Christine Brown’s son, Tyler — both of their names have been changed to protect their identities — was initially diagnosed with ADHD when he was in Grade 2. It wasn’t until Grade 6 that he was diagnosed with DCD. Brown said, though Tyler did struggle with focus sometimes, hyper was not a word she would use to describe him.
“I used to say, ‘man, I would give him a dose of hyper if I could!’” she said. “He is quite sluggish, to be honest.”
Brown asked the psychologist why he put hyper down as a symptom. His response was that one of the teachers said he couldn’t sit still.
“Tyler was very tall. He has poor core muscles … He couldn't sit up for very long. If you've got a kid who's uncomfortable in a desk and they can't sit up very well, they're going to move and adjust their position because they can't support the body. That's not hyper,” she said.
Kamps said many children with DCD have problems with fine-motor skills, gross-motor skills, and motor planning. They can also have issues with their eyes, which are part of fine-motor skills.
If their eyes aren’t working efficiently and aren’t tracking properly then their eye movements are not settled, and reading might be an issue. It may appear the child is not trying, or their eyes are hyper.
Kids with DCD also fatigue easily because their minds and muscles don't co-ordinate, and this can look like inattentive behaviour.
The child might also be frustrated and have meltdowns because they are putting 180 per cent into school all day while their peers are putting in 50 per cent and doing quite well.
“People who don't understand how that motor piece interacts with focus, attention, learning, concentration — they miss it and then these children aren't getting the proper identification, nor the proper services for their diagnosis,” Kamps explained.
Brown said Tyler was given an exercise ball at his desk to “help” him focus after he was diagnosed with ADHD.
She doesn’t know why they gave a clumsy kid with no core strength or co-ordination a ball to sit on to attempt to help with focus.
“Sometimes that stupid ball would just go flying across the room,” she said.
Kamps said she believes DCD is missed by clinicians 98 to 99 per cent of the time. The reason is a lack of awareness by professionals and the public alike.
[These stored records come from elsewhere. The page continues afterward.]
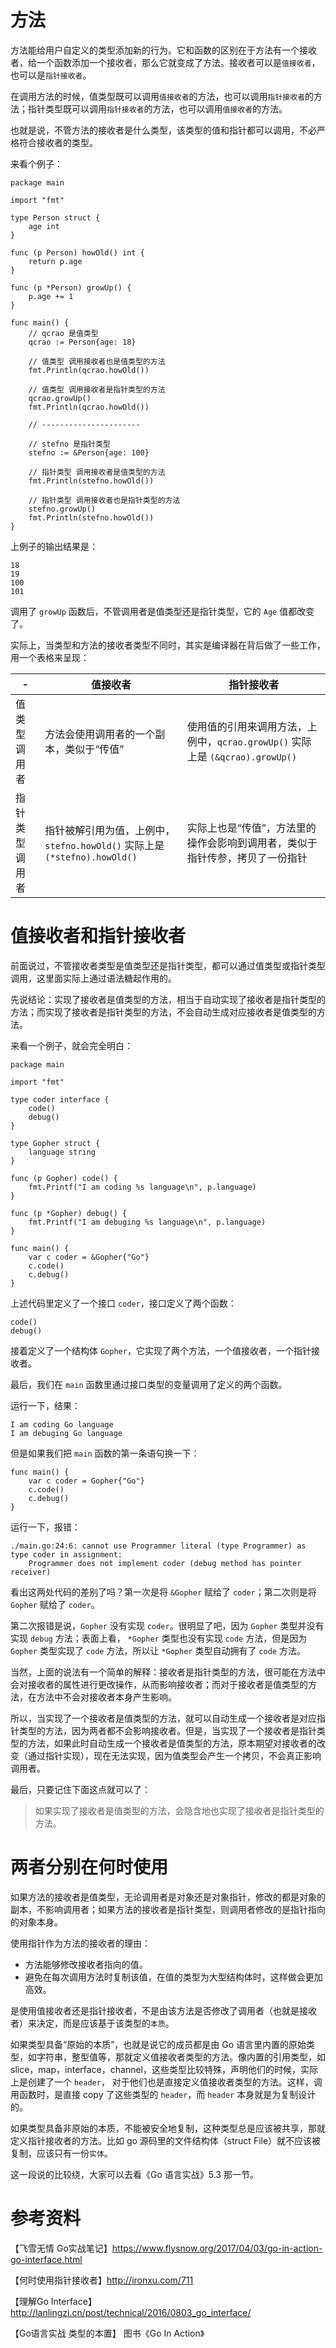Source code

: # 方法
方法能给用户自定义的类型添加新的行为。它和函数的区别在于方法有一个接收者，给一个函数添加一个接收者，那么它就变成了方法。接收者可以是`值接收者`，也可以是`指针接收者`。

在调用方法的时候，值类型既可以调用`值接收者`的方法，也可以调用`指针接收者`的方法；指针类型既可以调用`指针接收者`的方法，也可以调用`值接收者`的方法。

也就是说，不管方法的接收者是什么类型，该类型的值和指针都可以调用，不必严格符合接收者的类型。

来看个例子：

```golang
package main

import "fmt"

type Person struct {
	age int
}

func (p Person) howOld() int {
	return p.age
}

func (p *Person) growUp() {
	p.age += 1
}

func main() {
	// qcrao 是值类型
	qcrao := Person{age: 18}

	// 值类型 调用接收者也是值类型的方法
	fmt.Println(qcrao.howOld())

	// 值类型 调用接收者是指针类型的方法
	qcrao.growUp()
	fmt.Println(qcrao.howOld())

	// ----------------------

	// stefno 是指针类型
	stefno := &Person{age: 100}

	// 指针类型 调用接收者是值类型的方法
	fmt.Println(stefno.howOld())

	// 指针类型 调用接收者也是指针类型的方法
	stefno.growUp()
	fmt.Println(stefno.howOld())
}
```

上例子的输出结果是：
```shell
18
19
100
101
```

调用了 `growUp` 函数后，不管调用者是值类型还是指针类型，它的 `Age` 值都改变了。

实际上，当类型和方法的接收者类型不同时，其实是编译器在背后做了一些工作，用一个表格来呈现：

|-|值接收者|指针接收者|
|---|---|---|
|值类型调用者|方法会使用调用者的一个副本，类似于“传值”|使用值的引用来调用方法，上例中，`qcrao.growUp()` 实际上是 `(&qcrao).growUp()`|
|指针类型调用者|指针被解引用为值，上例中，`stefno.howOld()` 实际上是 `(*stefno).howOld()`|实际上也是“传值”，方法里的操作会影响到调用者，类似于指针传参，拷贝了一份指针|

# 值接收者和指针接收者
前面说过，不管接收者类型是值类型还是指针类型，都可以通过值类型或指针类型调用，这里面实际上通过语法糖起作用的。

先说结论：实现了接收者是值类型的方法，相当于自动实现了接收者是指针类型的方法；而实现了接收者是指针类型的方法，不会自动生成对应接收者是值类型的方法。

来看一个例子，就会完全明白：

```golang
package main

import "fmt"

type coder interface {
	code()
	debug()
}

type Gopher struct {
	language string
}

func (p Gopher) code() {
	fmt.Printf("I am coding %s language\n", p.language)
}

func (p *Gopher) debug() {
	fmt.Printf("I am debuging %s language\n", p.language)
}

func main() {
	var c coder = &Gopher{"Go"}
	c.code()
	c.debug()
}
```

上述代码里定义了一个接口 `coder`，接口定义了两个函数：

```golang
code()
debug()
```

接着定义了一个结构体 `Gopher`，它实现了两个方法，一个值接收者，一个指针接收者。

最后，我们在 `main` 函数里通过接口类型的变量调用了定义的两个函数。

运行一下，结果：

```shell
I am coding Go language
I am debuging Go language
```

但是如果我们把 `main` 函数的第一条语句换一下：

```golang
func main() {
	var c coder = Gopher{"Go"}
	c.code()
	c.debug()
}
```

运行一下，报错：

```shell
./main.go:24:6: cannot use Programmer literal (type Programmer) as type coder in assignment:
	Programmer does not implement coder (debug method has pointer receiver)
```

看出这两处代码的差别了吗？第一次是将 `&Gopher` 赋给了 `coder`；第二次则是将 `Gopher` 赋给了 `coder`。

第二次报错是说，`Gopher` 没有实现 `coder`。很明显了吧，因为 `Gopher` 类型并没有实现 `debug` 方法；表面上看， `*Gopher` 类型也没有实现 `code` 方法，但是因为 `Gopher` 类型实现了 `code` 方法，所以让 `*Gopher` 类型自动拥有了 `code` 方法。

当然，上面的说法有一个简单的解释：接收者是指针类型的方法，很可能在方法中会对接收者的属性进行更改操作，从而影响接收者；而对于接收者是值类型的方法，在方法中不会对接收者本身产生影响。

所以，当实现了一个接收者是值类型的方法，就可以自动生成一个接收者是对应指针类型的方法，因为两者都不会影响接收者。但是，当实现了一个接收者是指针类型的方法，如果此时自动生成一个接收者是值类型的方法，原本期望对接收者的改变（通过指针实现），现在无法实现，因为值类型会产生一个拷贝，不会真正影响调用者。

最后，只要记住下面这点就可以了：

>如果实现了接收者是值类型的方法，会隐含地也实现了接收者是指针类型的方法。

# 两者分别在何时使用
如果方法的接收者是值类型，无论调用者是对象还是对象指针，修改的都是对象的副本，不影响调用者；如果方法的接收者是指针类型，则调用者修改的是指针指向的对象本身。

使用指针作为方法的接收者的理由：

- 方法能够修改接收者指向的值。
- 避免在每次调用方法时复制该值，在值的类型为大型结构体时，这样做会更加高效。

是使用值接收者还是指针接收者，不是由该方法是否修改了调用者（也就是接收者）来决定，而是应该基于该类型的`本质`。

如果类型具备“原始的本质”，也就是说它的成员都是由 Go 语言里内置的原始类型，如字符串，整型值等，那就定义值接收者类型的方法。像内置的引用类型，如 slice，map，interface，channel，这些类型比较特殊，声明他们的时候，实际上是创建了一个 `header`， 对于他们也是直接定义值接收者类型的方法。这样，调用函数时，是直接 copy 了这些类型的 `header`，而 `header` 本身就是为复制设计的。

如果类型具备非原始的本质，不能被安全地复制，这种类型总是应该被共享，那就定义指针接收者的方法。比如 go 源码里的文件结构体（struct File）就不应该被复制，应该只有一份`实体`。

这一段说的比较绕，大家可以去看《Go 语言实战》5.3 那一节。

# 参考资料
【飞雪无情 Go实战笔记】https://www.flysnow.org/2017/04/03/go-in-action-go-interface.html

【何时使用指针接收者】http://ironxu.com/711

【理解Go Interface】http://lanlingzi.cn/post/technical/2016/0803_go_interface/

【Go语言实战 类型的本置】 图书《Go In Action》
She was in university for 10 years before she heard about the condition, even though around six per cent of the population likely has DCD — about the same as the five to nine per cent of children likely affected by ADHD.
A person who has unrecognized DCD will likely experience failure without the right supports. Proper identification is critical, said Kamps.
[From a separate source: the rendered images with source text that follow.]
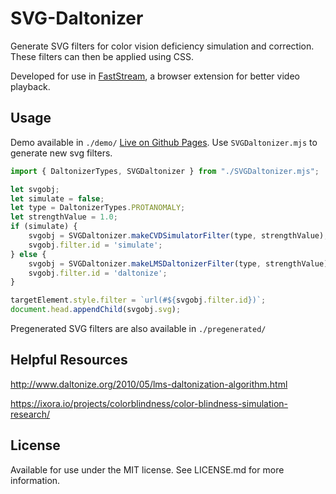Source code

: # SVG-Daltonizer
Generate SVG filters for color vision deficiency simulation and correction. These filters can then be applied using CSS.

Developed for use in [FastStream](https://github.com/Andrews54757/FastStream), a browser extension for better video playback.

## Usage

Demo available in `./demo/` [Live on Github Pages](https://andrews54757.github.io/SVG-Daltonizer/demo/). Use `SVGDaltonizer.mjs` to generate new svg filters.

```js
import { DaltonizerTypes, SVGDaltonizer } from "./SVGDaltonizer.mjs";

let svgobj;
let simulate = false;
let type = DaltonizerTypes.PROTANOMALY;
let strengthValue = 1.0;
if (simulate) {
    svgobj = SVGDaltonizer.makeCVDSimulatorFilter(type, strengthValue);
    svgobj.filter.id = 'simulate';
} else {
    svgobj = SVGDaltonizer.makeLMSDaltonizerFilter(type, strengthValue);
    svgobj.filter.id = 'daltonize';
}

targetElement.style.filter = `url(#${svgobj.filter.id})`;
document.head.appendChild(svgobj.svg);
```

Pregenerated SVG filters are also available in `./pregenerated/`

## Helpful Resources

http://www.daltonize.org/2010/05/lms-daltonization-algorithm.html

https://ixora.io/projects/colorblindness/color-blindness-simulation-research/

## License
Available for use under the MIT license. See LICENSE.md for more information.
But very few psychologists have an in-depth understanding of human physiology, Kamps explained.
“Psychologists who are allowed to diagnose the DCD don't know about it or they don't understand how the motor domain affects other aspects of human development,” she said.
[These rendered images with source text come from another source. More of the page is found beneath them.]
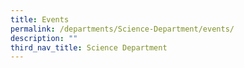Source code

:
 ```yaml
---
title: Events
permalink: /departments/Science-Department/events/
description: ""
third_nav_title: Science Department
---
```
Occupational therapists, speech-language pathologists, and physiotherapists have a really good understanding of the condition, but they are not permitted to make the diagnosis because DCD is considered a mental-health condition.
“The people who can make the diagnosis don't know about it or they don't feel safe or secure in making the diagnosis. The people who actually see it and should make the diagnosis aren't permitted to make it.
“I always describe it as two ships sailing past each other completely loaded with valuable cargo or valuable knowledge, but they're not talking to each other.”